### Work order
For the listing below, give the number of lines that hold the string "menor", without anything else.
================
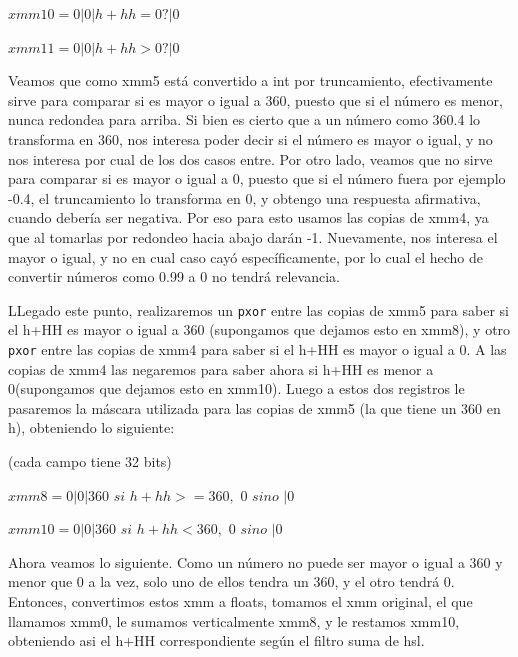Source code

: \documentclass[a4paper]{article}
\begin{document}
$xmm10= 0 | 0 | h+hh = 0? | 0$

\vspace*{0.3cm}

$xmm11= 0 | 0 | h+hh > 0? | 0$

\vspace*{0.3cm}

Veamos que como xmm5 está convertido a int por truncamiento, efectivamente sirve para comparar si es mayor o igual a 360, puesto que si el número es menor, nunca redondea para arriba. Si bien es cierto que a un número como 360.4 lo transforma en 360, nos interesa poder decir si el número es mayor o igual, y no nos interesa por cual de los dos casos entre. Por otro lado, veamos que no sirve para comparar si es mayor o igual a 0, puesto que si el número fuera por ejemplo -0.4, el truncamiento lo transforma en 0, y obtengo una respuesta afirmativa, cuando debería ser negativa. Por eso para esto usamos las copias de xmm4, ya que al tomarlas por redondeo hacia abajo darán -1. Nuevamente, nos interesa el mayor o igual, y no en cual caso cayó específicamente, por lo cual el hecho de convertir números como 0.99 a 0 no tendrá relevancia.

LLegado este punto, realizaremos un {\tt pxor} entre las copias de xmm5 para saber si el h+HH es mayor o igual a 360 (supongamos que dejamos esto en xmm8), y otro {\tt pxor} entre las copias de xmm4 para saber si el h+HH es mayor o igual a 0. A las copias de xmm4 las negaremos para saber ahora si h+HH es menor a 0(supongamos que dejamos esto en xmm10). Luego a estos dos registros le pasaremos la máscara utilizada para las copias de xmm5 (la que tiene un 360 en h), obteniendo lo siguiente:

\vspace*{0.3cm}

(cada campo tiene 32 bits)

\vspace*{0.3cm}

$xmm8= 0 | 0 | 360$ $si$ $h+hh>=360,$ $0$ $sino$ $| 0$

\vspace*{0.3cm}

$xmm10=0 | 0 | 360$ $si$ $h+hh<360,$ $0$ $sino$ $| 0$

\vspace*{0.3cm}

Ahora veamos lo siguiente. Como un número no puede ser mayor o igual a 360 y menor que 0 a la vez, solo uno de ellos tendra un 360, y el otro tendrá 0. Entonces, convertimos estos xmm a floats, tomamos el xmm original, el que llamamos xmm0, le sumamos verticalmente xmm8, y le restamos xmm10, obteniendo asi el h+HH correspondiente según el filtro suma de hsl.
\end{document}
================
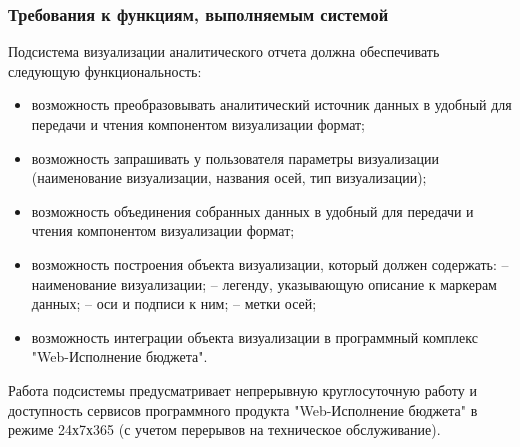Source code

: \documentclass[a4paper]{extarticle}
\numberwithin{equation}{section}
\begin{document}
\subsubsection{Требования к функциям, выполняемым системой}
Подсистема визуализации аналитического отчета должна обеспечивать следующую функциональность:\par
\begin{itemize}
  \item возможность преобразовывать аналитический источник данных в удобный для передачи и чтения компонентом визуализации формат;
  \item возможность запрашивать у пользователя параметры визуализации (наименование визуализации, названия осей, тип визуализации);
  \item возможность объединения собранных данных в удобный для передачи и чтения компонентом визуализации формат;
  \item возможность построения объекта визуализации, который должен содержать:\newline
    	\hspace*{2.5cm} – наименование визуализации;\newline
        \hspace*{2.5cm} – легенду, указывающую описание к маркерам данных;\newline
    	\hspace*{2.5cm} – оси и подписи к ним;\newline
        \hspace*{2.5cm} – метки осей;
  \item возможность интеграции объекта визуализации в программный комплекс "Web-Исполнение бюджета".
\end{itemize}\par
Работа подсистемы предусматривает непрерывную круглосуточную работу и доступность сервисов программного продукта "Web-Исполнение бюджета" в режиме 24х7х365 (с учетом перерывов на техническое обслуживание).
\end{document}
================
### Reply to the exercise
3